Not long after several financial crises in 1990s, another global financial crisis hit in 2008. While the whole world is riding out the perfect storm, it is desirable to find out the commonalities among historical crises and concentrate on them for solutions. At first glance, the current crisis is different from the previous ones in the sense that it started with a developed country (i.e., the US) rather than with the emerging markets as in the 1990s. In fact, virtually all crises share one feature, that is, cash is perceived to be more valuable after the crisis, confirming the old saying that “cashisking”. Additionally, it is usually not until the crises hit that management starts to realize the importance of“saving for the rainy days”.

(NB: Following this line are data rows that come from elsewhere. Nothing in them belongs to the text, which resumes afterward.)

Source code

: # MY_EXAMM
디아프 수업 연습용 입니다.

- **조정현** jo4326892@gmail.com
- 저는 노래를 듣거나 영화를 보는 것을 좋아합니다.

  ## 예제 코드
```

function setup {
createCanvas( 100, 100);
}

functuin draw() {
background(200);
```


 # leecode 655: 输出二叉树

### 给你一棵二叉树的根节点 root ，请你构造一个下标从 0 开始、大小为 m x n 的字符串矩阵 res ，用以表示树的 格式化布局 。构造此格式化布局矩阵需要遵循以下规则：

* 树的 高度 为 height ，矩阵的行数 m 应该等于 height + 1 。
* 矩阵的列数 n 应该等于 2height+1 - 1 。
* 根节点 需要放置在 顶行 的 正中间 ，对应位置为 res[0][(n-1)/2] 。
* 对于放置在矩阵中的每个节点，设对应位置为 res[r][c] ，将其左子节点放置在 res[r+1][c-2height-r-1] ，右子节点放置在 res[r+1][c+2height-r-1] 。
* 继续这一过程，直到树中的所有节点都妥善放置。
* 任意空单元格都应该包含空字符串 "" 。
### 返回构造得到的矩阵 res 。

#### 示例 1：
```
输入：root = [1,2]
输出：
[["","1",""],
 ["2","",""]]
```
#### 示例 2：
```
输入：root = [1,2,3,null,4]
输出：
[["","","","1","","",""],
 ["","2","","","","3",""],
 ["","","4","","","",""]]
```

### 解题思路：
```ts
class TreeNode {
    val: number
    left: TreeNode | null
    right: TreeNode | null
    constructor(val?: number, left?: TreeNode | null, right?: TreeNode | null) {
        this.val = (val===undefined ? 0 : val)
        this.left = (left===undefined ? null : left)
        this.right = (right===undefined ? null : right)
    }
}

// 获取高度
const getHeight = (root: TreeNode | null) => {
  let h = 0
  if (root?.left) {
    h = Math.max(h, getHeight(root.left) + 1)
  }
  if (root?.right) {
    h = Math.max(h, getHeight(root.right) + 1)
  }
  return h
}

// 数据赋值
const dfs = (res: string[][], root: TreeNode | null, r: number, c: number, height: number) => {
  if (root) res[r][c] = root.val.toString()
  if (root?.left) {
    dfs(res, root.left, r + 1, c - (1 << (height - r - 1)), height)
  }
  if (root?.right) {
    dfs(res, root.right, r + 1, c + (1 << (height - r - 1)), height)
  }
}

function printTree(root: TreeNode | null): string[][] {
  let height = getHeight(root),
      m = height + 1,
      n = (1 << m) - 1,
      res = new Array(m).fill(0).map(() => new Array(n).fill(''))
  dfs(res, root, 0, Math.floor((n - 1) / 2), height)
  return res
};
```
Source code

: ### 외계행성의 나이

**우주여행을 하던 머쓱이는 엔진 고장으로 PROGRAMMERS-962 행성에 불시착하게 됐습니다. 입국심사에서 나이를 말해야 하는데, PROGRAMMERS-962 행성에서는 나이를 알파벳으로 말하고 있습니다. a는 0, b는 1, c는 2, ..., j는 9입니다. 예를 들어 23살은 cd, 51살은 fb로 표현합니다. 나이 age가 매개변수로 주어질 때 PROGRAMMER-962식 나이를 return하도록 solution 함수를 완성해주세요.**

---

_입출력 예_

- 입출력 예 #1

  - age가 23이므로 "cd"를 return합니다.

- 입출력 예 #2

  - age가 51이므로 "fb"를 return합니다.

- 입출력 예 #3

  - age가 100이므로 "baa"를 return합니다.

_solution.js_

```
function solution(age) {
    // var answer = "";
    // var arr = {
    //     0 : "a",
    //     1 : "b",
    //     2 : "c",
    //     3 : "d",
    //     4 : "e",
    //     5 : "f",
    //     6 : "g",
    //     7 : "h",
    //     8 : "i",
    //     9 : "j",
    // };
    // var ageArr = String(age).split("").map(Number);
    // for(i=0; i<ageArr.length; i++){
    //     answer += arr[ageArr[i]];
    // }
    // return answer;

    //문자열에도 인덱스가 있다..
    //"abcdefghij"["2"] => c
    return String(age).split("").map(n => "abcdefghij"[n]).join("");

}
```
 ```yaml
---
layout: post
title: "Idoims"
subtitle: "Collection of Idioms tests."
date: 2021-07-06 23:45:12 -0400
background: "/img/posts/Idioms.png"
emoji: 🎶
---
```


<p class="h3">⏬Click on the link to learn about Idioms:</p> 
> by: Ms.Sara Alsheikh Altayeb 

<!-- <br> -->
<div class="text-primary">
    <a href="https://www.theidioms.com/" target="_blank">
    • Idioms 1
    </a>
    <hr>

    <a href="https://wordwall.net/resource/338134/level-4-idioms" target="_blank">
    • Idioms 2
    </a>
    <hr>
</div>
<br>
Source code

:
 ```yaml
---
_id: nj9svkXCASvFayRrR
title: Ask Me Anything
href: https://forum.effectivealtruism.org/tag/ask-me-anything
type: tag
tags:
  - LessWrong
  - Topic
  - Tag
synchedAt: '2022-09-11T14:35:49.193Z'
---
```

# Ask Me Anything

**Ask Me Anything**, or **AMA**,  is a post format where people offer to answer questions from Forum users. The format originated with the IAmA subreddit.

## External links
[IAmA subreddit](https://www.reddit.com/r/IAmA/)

The existing literature on the Asian crisis can be divided into four categories: cause-and-effect analysis, crisis prevention, evaluation of policy resolutions on crises, and transmission mechanism (Gong et al. 2004). However, little research to date has examined the Asian crisis from the corporate liquidity perspective. This study aims to fill this gap by examining corporate liquidity in emerging markets using the Asian crisis as the backdrop. Given the insufficient data since the outbreak of the 2008 crisis, the study examines the previous Asian financial crisis to provide insights into whether corporate liquidity (cash holdings) indeed plays a role in bad times (e.g., in a crisis period) as well as in good times. Furthermore, the study offers policy implications regarding what the firms should do to sustain their business during the current crisis period in terms of liquidity management.
The underlying motivations for this study are twofold. First, corporate governance in emerging markets has received little attention in the crisis literature. Understandably, deficient corporate governance could lead to mismanagement of assets and liabilities, which could then weaken the firms ability to deal with negative shocks like the Asian crisis. Second, good financial development before the crisis and the resultant over investment and over borrowing by firms are also considered major factors contributing to financial distress. Consensus has it that other than insolvency, illiquidity should exacerbate firms financial difficulties during the crisis.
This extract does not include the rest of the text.